SOURCE DATA Block Start

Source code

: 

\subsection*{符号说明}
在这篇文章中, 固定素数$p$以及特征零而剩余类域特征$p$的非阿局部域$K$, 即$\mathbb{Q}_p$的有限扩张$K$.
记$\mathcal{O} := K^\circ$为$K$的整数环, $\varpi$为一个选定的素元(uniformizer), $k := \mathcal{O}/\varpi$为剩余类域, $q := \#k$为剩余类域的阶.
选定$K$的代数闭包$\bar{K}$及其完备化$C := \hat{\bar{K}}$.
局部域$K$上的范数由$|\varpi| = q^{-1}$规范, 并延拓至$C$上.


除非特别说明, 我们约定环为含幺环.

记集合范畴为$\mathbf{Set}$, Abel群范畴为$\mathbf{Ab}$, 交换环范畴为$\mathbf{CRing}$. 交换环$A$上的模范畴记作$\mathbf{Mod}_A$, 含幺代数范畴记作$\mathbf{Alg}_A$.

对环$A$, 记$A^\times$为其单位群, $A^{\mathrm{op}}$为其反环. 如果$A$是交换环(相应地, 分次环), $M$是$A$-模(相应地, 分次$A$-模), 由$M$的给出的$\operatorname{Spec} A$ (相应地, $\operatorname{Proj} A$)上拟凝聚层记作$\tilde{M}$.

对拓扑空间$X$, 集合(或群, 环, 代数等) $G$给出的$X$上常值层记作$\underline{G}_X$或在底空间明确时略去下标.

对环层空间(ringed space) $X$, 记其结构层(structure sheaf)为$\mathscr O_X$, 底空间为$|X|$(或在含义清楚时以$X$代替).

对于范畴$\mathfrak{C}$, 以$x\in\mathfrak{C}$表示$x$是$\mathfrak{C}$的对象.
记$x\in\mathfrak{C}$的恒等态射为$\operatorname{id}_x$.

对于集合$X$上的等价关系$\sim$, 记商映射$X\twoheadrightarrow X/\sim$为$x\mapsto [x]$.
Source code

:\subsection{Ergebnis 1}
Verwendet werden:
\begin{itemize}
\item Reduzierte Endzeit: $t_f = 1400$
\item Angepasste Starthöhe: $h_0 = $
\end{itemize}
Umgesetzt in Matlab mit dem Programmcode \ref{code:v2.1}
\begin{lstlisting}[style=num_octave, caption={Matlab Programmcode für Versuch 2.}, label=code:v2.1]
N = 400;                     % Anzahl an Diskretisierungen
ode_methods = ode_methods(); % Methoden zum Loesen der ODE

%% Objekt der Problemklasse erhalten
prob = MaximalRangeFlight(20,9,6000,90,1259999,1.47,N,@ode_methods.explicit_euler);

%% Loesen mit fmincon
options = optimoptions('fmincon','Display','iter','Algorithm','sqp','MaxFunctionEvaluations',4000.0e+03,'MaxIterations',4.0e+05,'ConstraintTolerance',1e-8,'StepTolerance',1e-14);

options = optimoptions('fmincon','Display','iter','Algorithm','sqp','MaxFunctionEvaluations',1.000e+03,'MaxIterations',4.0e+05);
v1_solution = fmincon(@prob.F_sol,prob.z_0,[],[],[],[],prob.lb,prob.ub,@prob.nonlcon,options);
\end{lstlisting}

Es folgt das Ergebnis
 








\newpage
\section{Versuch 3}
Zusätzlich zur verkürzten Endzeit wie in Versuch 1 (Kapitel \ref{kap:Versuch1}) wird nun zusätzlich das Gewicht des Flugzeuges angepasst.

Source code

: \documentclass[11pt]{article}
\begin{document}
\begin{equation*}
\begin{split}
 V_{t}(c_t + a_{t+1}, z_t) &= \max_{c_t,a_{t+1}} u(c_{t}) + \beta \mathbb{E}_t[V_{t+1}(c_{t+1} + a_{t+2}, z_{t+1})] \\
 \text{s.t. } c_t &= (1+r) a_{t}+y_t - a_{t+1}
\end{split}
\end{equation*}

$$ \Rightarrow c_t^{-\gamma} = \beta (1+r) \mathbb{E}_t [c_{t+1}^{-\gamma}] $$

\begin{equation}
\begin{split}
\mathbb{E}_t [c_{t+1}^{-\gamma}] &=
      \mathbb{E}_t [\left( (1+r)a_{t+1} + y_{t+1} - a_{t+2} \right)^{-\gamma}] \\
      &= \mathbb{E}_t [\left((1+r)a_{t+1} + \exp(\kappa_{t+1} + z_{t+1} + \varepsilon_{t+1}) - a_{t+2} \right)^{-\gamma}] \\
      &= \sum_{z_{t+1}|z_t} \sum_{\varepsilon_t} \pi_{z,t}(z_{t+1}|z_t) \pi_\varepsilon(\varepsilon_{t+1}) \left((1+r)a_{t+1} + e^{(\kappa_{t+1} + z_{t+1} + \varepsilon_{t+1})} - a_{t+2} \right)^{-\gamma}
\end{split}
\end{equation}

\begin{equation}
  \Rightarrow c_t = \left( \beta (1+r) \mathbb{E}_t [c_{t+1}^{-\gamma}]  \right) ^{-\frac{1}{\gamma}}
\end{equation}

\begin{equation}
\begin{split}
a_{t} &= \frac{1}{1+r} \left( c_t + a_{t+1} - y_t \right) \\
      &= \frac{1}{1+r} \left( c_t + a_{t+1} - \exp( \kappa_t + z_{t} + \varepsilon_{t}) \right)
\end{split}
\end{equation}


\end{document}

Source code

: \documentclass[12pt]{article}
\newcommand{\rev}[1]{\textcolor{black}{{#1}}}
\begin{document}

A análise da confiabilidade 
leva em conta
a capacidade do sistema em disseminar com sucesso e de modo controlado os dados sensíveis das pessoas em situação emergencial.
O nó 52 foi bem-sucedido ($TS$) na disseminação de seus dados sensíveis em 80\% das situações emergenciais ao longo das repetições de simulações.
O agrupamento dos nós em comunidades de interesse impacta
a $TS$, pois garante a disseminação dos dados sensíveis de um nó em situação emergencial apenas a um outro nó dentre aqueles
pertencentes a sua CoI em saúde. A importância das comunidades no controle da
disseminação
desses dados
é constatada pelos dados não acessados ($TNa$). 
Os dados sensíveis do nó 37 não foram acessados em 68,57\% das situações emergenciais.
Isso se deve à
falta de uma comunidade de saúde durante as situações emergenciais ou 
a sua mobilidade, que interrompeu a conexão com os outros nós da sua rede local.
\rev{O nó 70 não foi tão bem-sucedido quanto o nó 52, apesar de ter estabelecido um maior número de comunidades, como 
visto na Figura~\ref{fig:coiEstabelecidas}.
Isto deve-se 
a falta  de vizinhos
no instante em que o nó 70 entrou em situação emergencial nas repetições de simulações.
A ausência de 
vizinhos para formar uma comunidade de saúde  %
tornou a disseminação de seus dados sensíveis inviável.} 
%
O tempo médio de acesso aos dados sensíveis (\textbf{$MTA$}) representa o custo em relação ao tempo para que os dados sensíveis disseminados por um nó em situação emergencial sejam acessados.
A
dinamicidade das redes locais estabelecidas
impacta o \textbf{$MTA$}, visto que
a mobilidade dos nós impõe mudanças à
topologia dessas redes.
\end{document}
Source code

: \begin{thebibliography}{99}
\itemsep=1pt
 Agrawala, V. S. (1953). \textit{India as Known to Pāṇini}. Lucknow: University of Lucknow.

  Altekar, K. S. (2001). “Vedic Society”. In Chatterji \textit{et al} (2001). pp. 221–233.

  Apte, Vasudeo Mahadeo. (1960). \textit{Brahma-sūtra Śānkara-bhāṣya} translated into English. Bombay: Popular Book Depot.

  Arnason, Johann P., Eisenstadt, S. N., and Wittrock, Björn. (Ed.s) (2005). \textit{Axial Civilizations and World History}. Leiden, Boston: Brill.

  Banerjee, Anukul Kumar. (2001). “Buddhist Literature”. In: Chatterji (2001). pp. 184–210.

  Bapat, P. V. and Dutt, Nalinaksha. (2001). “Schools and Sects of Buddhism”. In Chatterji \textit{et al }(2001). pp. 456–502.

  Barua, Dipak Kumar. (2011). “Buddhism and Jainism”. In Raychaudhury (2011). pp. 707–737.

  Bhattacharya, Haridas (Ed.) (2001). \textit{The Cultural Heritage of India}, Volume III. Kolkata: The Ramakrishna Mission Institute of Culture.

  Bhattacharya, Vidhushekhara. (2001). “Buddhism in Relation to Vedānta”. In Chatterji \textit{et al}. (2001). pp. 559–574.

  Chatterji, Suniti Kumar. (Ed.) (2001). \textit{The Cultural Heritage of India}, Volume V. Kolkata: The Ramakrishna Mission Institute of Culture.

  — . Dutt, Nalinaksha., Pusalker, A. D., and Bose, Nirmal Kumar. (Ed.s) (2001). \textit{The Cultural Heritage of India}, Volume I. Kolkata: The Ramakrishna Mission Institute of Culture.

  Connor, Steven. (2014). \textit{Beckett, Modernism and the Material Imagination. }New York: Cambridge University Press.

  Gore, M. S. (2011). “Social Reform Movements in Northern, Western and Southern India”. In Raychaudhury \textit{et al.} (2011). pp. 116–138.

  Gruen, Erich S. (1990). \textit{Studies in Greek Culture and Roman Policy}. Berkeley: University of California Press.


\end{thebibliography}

SOURCE DATA Block End

> _TASK BRIEF_: Each line from the one with "dinamicidade das redes locais estabelecidas" through the end of the records above should be written out exactly. No other line should appear.

> _TASK OUTPUT_:
dinamicidade das redes locais estabelecidas
impacta o \textbf{$MTA$}, visto que
a mobilidade dos nós impõe mudanças à
topologia dessas redes.
\end{document}
Source code

: \begin{thebibliography}{99}
\itemsep=1pt
 Agrawala, V. S. (1953). \textit{India as Known to Pāṇini}. Lucknow: University of Lucknow.

  Altekar, K. S. (2001). “Vedic Society”. In Chatterji \textit{et al} (2001). pp. 221–233.

  Apte, Vasudeo Mahadeo. (1960). \textit{Brahma-sūtra Śānkara-bhāṣya} translated into English. Bombay: Popular Book Depot.

  Arnason, Johann P., Eisenstadt, S. N., and Wittrock, Björn. (Ed.s) (2005). \textit{Axial Civilizations and World History}. Leiden, Boston: Brill.

  Banerjee, Anukul Kumar. (2001). “Buddhist Literature”. In: Chatterji (2001). pp. 184–210.

  Bapat, P. V. and Dutt, Nalinaksha. (2001). “Schools and Sects of Buddhism”. In Chatterji \textit{et al }(2001). pp. 456–502.

  Barua, Dipak Kumar. (2011). “Buddhism and Jainism”. In Raychaudhury (2011). pp. 707–737.

  Bhattacharya, Haridas (Ed.) (2001). \textit{The Cultural Heritage of India}, Volume III. Kolkata: The Ramakrishna Mission Institute of Culture.

  Bhattacharya, Vidhushekhara. (2001). “Buddhism in Relation to Vedānta”. In Chatterji \textit{et al}. (2001). pp. 559–574.

  Chatterji, Suniti Kumar. (Ed.) (2001). \textit{The Cultural Heritage of India}, Volume V. Kolkata: The Ramakrishna Mission Institute of Culture.

  — . Dutt, Nalinaksha., Pusalker, A. D., and Bose, Nirmal Kumar. (Ed.s) (2001). \textit{The Cultural Heritage of India}, Volume I. Kolkata: The Ramakrishna Mission Institute of Culture.

  Connor, Steven. (2014). \textit{Beckett, Modernism and the Material Imagination. }New York: Cambridge University Press.

  Gore, M. S. (2011). “Social Reform Movements in Northern, Western and Southern India”. In Raychaudhury \textit{et al.} (2011). pp. 116–138.

  Gruen, Erich S. (1990). \textit{Studies in Greek Culture and Roman Policy}. Berkeley: University of California Press.


\end{thebibliography}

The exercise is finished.